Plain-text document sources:

——————

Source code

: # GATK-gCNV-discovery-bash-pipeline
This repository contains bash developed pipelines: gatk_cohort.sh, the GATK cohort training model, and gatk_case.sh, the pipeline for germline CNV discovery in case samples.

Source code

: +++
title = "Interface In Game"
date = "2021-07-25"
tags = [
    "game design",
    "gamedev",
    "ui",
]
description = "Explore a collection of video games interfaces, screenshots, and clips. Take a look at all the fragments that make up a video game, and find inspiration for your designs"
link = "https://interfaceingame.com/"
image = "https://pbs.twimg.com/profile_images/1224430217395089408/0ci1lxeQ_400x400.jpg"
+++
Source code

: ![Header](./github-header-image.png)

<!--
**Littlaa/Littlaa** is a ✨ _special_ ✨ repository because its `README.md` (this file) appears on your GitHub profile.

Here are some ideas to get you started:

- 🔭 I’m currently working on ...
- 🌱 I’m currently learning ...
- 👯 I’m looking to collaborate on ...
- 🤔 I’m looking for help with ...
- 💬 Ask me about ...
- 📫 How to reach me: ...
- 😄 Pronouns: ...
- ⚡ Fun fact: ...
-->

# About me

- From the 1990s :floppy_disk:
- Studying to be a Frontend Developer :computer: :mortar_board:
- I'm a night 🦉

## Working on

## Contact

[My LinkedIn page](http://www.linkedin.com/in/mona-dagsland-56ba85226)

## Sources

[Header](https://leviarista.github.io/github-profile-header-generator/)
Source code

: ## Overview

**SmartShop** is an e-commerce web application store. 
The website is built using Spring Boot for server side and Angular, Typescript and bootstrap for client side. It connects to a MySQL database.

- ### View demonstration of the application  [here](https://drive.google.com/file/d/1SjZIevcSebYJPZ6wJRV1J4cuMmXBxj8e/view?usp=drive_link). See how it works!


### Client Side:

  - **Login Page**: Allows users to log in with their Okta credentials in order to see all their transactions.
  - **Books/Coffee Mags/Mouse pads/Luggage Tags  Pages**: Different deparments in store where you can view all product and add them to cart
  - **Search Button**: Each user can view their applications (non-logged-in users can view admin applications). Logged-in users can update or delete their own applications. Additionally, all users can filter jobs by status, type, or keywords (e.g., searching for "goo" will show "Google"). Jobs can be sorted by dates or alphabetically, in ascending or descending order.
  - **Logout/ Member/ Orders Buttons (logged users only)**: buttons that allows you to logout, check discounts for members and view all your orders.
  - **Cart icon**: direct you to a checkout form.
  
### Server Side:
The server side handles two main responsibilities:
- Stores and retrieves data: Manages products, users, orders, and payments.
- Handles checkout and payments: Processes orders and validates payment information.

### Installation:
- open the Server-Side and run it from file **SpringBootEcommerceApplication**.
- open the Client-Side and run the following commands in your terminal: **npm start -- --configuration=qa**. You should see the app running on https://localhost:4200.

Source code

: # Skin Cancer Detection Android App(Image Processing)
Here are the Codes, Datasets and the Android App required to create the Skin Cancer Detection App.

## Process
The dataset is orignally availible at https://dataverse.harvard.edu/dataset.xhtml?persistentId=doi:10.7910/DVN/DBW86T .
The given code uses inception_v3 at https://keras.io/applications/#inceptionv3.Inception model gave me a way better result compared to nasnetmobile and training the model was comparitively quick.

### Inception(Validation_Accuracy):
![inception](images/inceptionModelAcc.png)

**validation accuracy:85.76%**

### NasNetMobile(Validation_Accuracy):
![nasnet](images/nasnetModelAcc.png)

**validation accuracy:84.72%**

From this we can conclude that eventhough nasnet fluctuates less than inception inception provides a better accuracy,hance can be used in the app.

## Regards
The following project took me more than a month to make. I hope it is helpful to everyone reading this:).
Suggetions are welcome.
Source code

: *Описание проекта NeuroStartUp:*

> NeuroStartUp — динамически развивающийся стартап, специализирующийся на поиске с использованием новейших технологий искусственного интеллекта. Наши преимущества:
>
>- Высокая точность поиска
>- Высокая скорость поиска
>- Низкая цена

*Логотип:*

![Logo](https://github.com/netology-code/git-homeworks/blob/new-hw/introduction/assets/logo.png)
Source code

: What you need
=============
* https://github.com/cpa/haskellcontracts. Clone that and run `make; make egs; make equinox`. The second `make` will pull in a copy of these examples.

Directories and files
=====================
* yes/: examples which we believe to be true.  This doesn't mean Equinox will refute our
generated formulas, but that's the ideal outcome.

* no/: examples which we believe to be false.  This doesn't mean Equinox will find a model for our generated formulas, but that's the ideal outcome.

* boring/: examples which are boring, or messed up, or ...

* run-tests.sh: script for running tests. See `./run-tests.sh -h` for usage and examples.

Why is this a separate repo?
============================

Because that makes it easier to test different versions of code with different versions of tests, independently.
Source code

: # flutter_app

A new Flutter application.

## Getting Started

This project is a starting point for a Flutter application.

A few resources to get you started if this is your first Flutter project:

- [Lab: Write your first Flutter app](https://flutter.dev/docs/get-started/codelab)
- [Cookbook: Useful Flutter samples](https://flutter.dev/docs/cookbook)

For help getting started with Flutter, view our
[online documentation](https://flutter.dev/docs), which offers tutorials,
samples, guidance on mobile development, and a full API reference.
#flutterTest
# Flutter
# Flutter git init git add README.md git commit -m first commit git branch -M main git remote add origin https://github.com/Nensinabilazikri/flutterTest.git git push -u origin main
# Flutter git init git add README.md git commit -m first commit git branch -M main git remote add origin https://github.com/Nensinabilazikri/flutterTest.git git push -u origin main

——————

* **REQUIRED ACTION**: How many lines of these entries contain "orders"? Answer with the number and nothing else.

* **COMPLETED TASK**: 3